2. Conclusion of Contract
Our offers are non-binding and subject to change. A contract is only concluded with our written order confirmation or by execution of delivery. Drawings, illustrations, dimensions, weights, or other performance data are only binding if expressly agreed upon in writing.
3. Prices and Terms of Payment
Unless otherwise agreed, the prices valid on the day of delivery according to our current price list shall apply. Prices are quoted ex works (EXW Klettgau according to Incoterms® 2020) plus statutory VAT, packaging, shipping, and insurance costs. Payments are due without deduction within 30 days from the invoice date. In case of default, we will charge default interest of nine percentage points above the respective base interest rate (Section 288 (2) BGB). The right to prove higher default damages remains reserved.

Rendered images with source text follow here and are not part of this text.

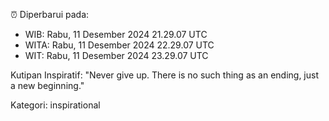 ⏰ Diperbarui pada:
- WIB: Rabu, 11 Desember 2024 21.29.07 UTC
- WITA: Rabu, 11 Desember 2024 22.29.07 UTC
- WIT: Rabu, 11 Desember 2024 23.29.07 UTC

Kutipan Inspiratif:
"Never give up. There is no such thing as an ending, just a new beginning."


Kategori: inspirational

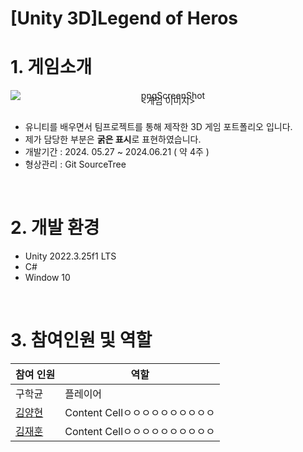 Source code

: # [Unity 3D]Legend of Heros
# 1. 게임소개
<div align="center">
    <img src="https://github.com/user-attachments/assets/f857304f-e751-4448-8d17-fedce98e2661" alt="pngScreenShot" style="display: block;">
    <span style="display: block; margin: 0; padding: 0; line-height: 0;"><게임 이미지></span>
    </div><br/>


* 유니티를 배우면서 팀프로젝트를 통해 제작한 3D 게임 포트폴리오 입니다.
* 제가 담당한 부분은 **굵은 표시**로 표현하였습니다.
* 개발기간 : 2024. 05.27 ~ 2024.06.21 ( 약 4주 )
* 형상관리 : Git SourceTree
<br/>

# 2. 개발 환경
* Unity 2022.3.25f1 LTS
* C#
* Window 10
<br/>

# 3. 참여인원 및 역할

| 참여 인원 | 역할 |
| ------------ | -------------------------------- |
| 구학균 | 플레이어 |
| [김양현](https://github.com/yangstar98) | Content Cellㅇㅇㅇㅇㅇㅇㅇㅇㅇㅇ|
| [김재훈](https://github.com/JaerHoon) | Content Cellㅇㅇㅇㅇㅇㅇㅇㅇㅇㅇ|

4. Delivery and Delivery Time
Delivery dates and deadlines are only binding if expressly agreed as binding. Delivery delays due to force majeure and unforeseeable, unavoidable events that significantly hinder or render our performance impossible shall release us from the obligation to deliver for the duration and extent of their effects. Partial deliveries are permissible if reasonable for the customer.
5. Transfer of Risk
The risk of accidental loss or deterioration of the goods shall pass to the customer upon handover to the forwarding agent, carrier, or other person designated to carry out the shipment. In the event of default in acceptance, the risk shall pass to the customer upon notification of readiness for shipment.
6. Default of Payment and Set-off
In the event of payment default, we reserve the right to declare all outstanding claims immediately due and to make further deliveries dependent on advance payments. The customer may only offset with undisputed or legally established claims. The customer shall only be entitled to exercise a right of retention if it is based on the same contractual relationship.
7. Retention of Title
We retain title to the delivered goods until full payment of all claims arising from the ongoing business relationship. Pledging or transfer by way of security of the goods subject to retention of title is not permitted. The customer is entitled to resell the goods in the ordinary course of business. The customer hereby assigns to us all claims arising from the resale. We hereby accept this assignment.
8. Warranty
The statutory provisions on liability for defects shall apply with the following conditions:
The customer must inspect the goods immediately upon receipt and notify us in writing of any obvious defects within five working days. Hidden defects must be reported in writing immediately upon discovery, at the latest within three months after the transfer of risk. In the event of a justified notice of defect, we shall, at our discretion, provide subsequent improvement or replacement delivery. Further claims are excluded to the extent permitted by law.
9. Liability
We shall be liable for damages — regardless of the legal grounds — only in cases of intent and gross negligence. In cases of simple negligence, we shall only be liable for damages resulting from injury to life, body, or health, or from the breach of essential contractual obligations (cardinal obligations), but limited to the foreseeable, typical contractual damage. Liability under the Product Liability Act remains unaffected.
10. Confidentiality
The contracting parties undertake to keep all confidential information obtained within the scope of the business relationship confidential for an unlimited period and not to disclose it to third parties. This does not apply to information that is publicly known or generally accessible.
11. Data Protection
We process personal data exclusively in accordance with the applicable data protection regulations, in particular the GDPR and the Federal Data Protection Act (BDSG). Information on data processing can be found in our privacy policy, available at: www.gluetex.de
12. Final Provisions
Should any provision of these GTC be or become invalid, the validity of the remaining provisions shall remain unaffected. In place of the invalid provision, a provision shall apply that comes closest to the economic intent of the invalid provision.
The place of performance and jurisdiction for all disputes arising from this contract, provided the customer is a merchant, a legal entity under public law, or a special fund under public law, shall be Freiburg im Breisgau. The law of the Federal Republic of Germany applies exclusively, excluding the United Nations Convention on Contracts for the International Sale of Goods (CISG).